*Input*.
+++

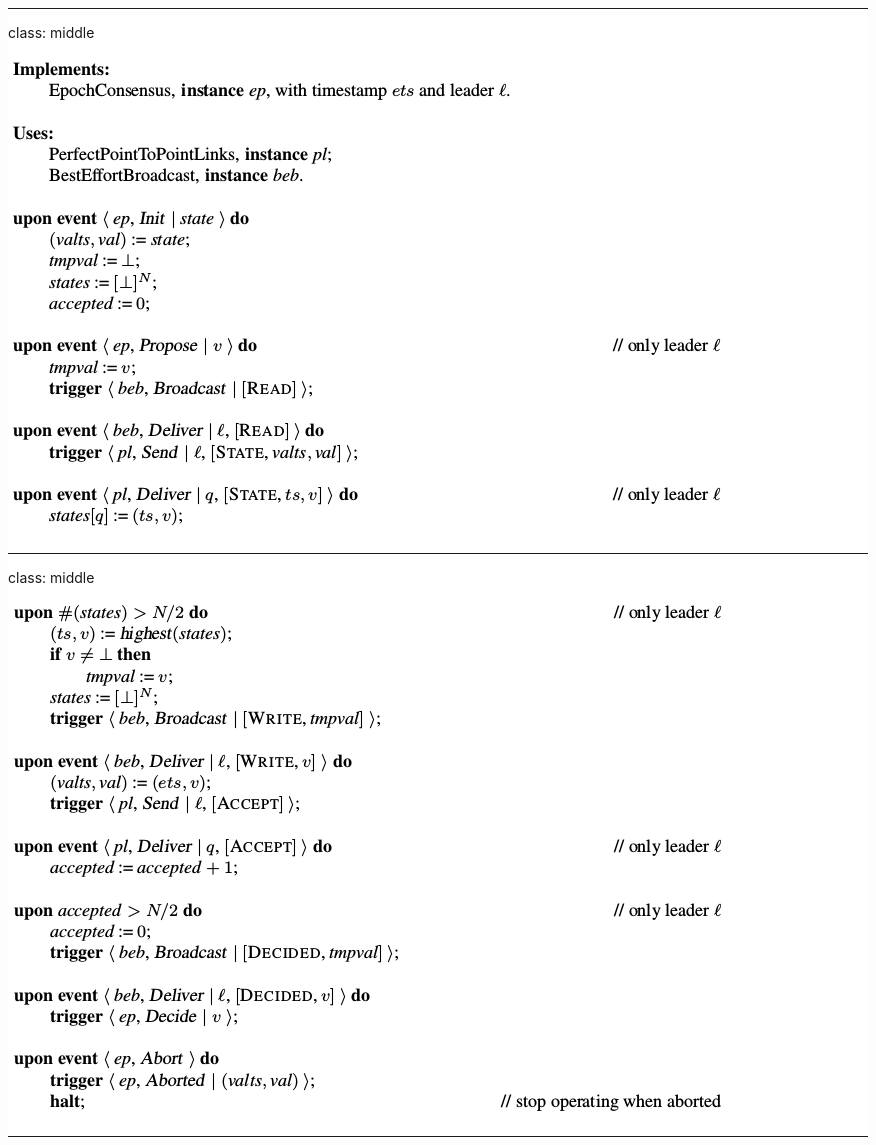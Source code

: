 
---

class: middle

![](figures/lec5/rwec-impl1.png)

---

class: middle

![](figures/lec5/rwec-impl2.png)

---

+++

Return every line of the records exactly as given, pictures excluded.

Source code

: 
---

class: middle

![](figures/lec5/rwec-impl1.png)

---

class: middle

![](figures/lec5/rwec-impl2.png)

---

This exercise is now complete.